**Input records**.
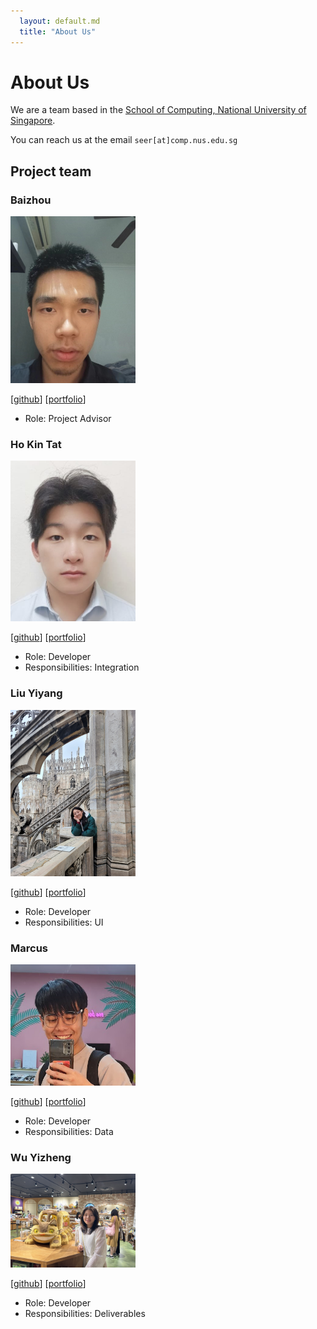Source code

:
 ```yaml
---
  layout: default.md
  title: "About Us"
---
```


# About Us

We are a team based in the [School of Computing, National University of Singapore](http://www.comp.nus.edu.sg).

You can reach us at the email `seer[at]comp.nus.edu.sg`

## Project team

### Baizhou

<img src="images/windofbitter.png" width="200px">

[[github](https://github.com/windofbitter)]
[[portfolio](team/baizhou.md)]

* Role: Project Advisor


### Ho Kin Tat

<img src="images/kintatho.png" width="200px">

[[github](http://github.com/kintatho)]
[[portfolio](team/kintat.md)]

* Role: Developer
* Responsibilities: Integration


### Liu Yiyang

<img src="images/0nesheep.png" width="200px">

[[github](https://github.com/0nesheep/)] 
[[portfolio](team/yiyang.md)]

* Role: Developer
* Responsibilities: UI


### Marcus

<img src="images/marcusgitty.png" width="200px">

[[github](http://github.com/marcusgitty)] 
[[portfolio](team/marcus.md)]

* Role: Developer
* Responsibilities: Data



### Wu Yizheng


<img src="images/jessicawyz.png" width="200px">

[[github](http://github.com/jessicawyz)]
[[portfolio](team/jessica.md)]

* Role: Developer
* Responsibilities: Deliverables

...

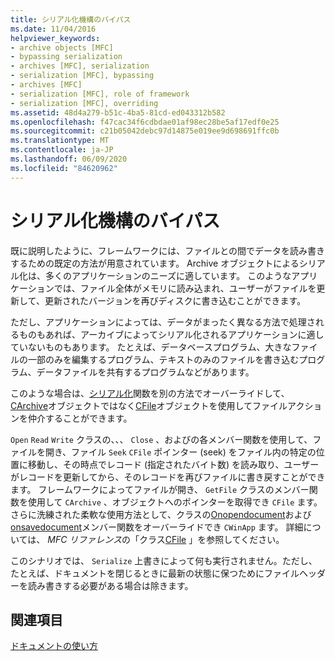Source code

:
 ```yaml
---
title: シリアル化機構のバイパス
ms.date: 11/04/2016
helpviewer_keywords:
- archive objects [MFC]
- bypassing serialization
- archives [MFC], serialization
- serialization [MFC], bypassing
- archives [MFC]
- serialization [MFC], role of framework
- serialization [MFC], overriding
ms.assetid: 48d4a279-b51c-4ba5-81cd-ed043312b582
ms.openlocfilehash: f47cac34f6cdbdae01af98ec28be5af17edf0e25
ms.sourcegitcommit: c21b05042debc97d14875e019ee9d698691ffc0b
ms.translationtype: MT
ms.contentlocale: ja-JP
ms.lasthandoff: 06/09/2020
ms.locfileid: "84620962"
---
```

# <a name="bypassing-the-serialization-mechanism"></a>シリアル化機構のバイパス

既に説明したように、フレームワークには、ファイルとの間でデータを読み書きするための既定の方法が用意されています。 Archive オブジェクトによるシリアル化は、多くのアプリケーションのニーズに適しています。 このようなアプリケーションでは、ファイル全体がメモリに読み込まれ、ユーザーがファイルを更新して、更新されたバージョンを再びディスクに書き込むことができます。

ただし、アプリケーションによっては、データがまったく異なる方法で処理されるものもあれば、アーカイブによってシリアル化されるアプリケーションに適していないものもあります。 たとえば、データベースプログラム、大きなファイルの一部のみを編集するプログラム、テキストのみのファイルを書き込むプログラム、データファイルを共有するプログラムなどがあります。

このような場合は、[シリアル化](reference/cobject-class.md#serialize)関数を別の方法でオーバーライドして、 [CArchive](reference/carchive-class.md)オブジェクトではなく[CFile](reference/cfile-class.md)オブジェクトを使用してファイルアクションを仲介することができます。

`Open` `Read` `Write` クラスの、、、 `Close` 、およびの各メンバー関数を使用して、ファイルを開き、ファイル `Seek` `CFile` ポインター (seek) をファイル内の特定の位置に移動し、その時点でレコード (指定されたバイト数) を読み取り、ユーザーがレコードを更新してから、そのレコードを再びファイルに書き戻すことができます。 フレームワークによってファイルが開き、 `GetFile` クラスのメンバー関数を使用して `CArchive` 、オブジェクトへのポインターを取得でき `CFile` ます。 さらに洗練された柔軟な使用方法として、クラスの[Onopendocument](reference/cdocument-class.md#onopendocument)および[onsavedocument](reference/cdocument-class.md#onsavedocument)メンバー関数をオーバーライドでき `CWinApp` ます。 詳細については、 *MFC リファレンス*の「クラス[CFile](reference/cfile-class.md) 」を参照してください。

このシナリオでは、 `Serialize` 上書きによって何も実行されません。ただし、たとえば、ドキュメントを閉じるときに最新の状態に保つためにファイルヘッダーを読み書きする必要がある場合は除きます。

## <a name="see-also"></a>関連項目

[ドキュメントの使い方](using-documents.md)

**What you need to do**.
Copy out all lines from the material above that contain the string "reference".

**Result of this task**.
このような場合は、[シリアル化](reference/cobject-class.md#serialize)関数を別の方法でオーバーライドして、 [CArchive](reference/carchive-class.md)オブジェクトではなく[CFile](reference/cfile-class.md)オブジェクトを使用してファイルアクションを仲介することができます。
`Open` `Read` `Write` クラスの、、、 `Close` 、およびの各メンバー関数を使用して、ファイルを開き、ファイル `Seek` `CFile` ポインター (seek) をファイル内の特定の位置に移動し、その時点でレコード (指定されたバイト数) を読み取り、ユーザーがレコードを更新してから、そのレコードを再びファイルに書き戻すことができます。 フレームワークによってファイルが開き、 `GetFile` クラスのメンバー関数を使用して `CArchive` 、オブジェクトへのポインターを取得でき `CFile` ます。 さらに洗練された柔軟な使用方法として、クラスの[Onopendocument](reference/cdocument-class.md#onopendocument)および[onsavedocument](reference/cdocument-class.md#onsavedocument)メンバー関数をオーバーライドでき `CWinApp` ます。 詳細については、 *MFC リファレンス*の「クラス[CFile](reference/cfile-class.md) 」を参照してください。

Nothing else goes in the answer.